[Stored data]:
'''

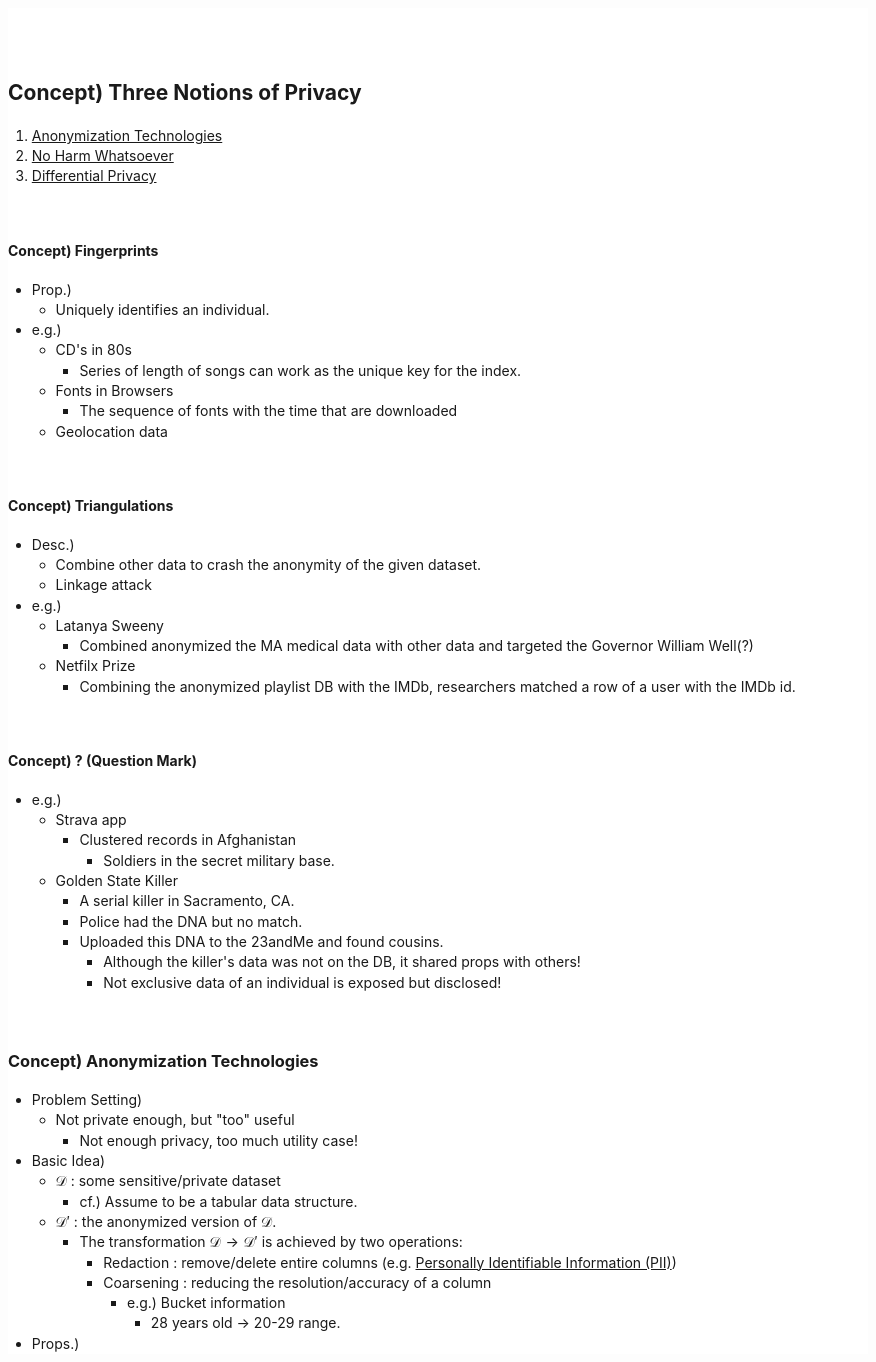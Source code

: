 <br><br>

## Concept) Three Notions of Privacy
1. [Anonymization Technologies](#concept-anonymization-technologies)
2. [No Harm Whatsoever](#concept-no-harm-whatsoever-privacy)
3. [Differential Privacy](#concept-differential-privacy-dp)

<br>

#### Concept) Fingerprints
- Prop.)
  - Uniquely identifies an individual.
- e.g.)
  - CD's in 80s
    - Series of length of songs can work as the unique key for the index.
  - Fonts in Browsers
    - The sequence of fonts with the time that are downloaded
  - Geolocation data

<br>

#### Concept) Triangulations
- Desc.)
  - Combine other data to crash the anonymity of the given dataset.
  - Linkage attack
- e.g.)
  - Latanya Sweeny
    - Combined anonymized the MA medical data with other data and targeted the Governor William Well(?)
  - Netfilx Prize
    - Combining the anonymized playlist DB with the IMDb, researchers matched a row of a user with the IMDb id.

<br>

#### Concept) ? (Question Mark)
- e.g.)
  - Strava app
    - Clustered records in Afghanistan
      - Soldiers in the secret military base.
  - Golden State Killer
    - A serial killer in Sacramento, CA.
    - Police had the DNA but no match.
    - Uploaded this DNA to the 23andMe and found cousins.
      - Although the killer's data was not on the DB, it shared props with others!
      - Not exclusive data of an individual is exposed but disclosed!



<br>

### Concept) Anonymization Technologies
- Problem Setting)
  - Not private enough, but "too" useful
    - Not enough privacy, too much utility case!
- Basic Idea)
  - $`\mathcal{D}`$ : some sensitive/private dataset
    - cf.) Assume to be a tabular data structure.
  - $`\mathcal{D}'`$ : the anonymized version of $`\mathcal{D}`$.
    - The transformation $`\mathcal{D}\rightarrow\mathcal{D}'`$ is achieved by two operations:
      - Redaction : remove/delete entire columns (e.g. [Personally Identifiable Information (PII)](#concept-privacy))
      - Coarsening : reducing the resolution/accuracy of a column
        - e.g.) Bucket information
          - 28 years old -> 20-29 range.
- Props.)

'''

[Goal of the exercise]: Gather each line from the entries above that includes the word "with".

[Solved problem]:
    - The sequence of fonts with the time that are downloaded
    - Combined anonymized the MA medical data with other data and targeted the Governor William Well(?)
    - Combining the anonymized playlist DB with the IMDb, researchers matched a row of a user with the IMDb id.
      - Although the killer's data was not on the DB, it shared props with others!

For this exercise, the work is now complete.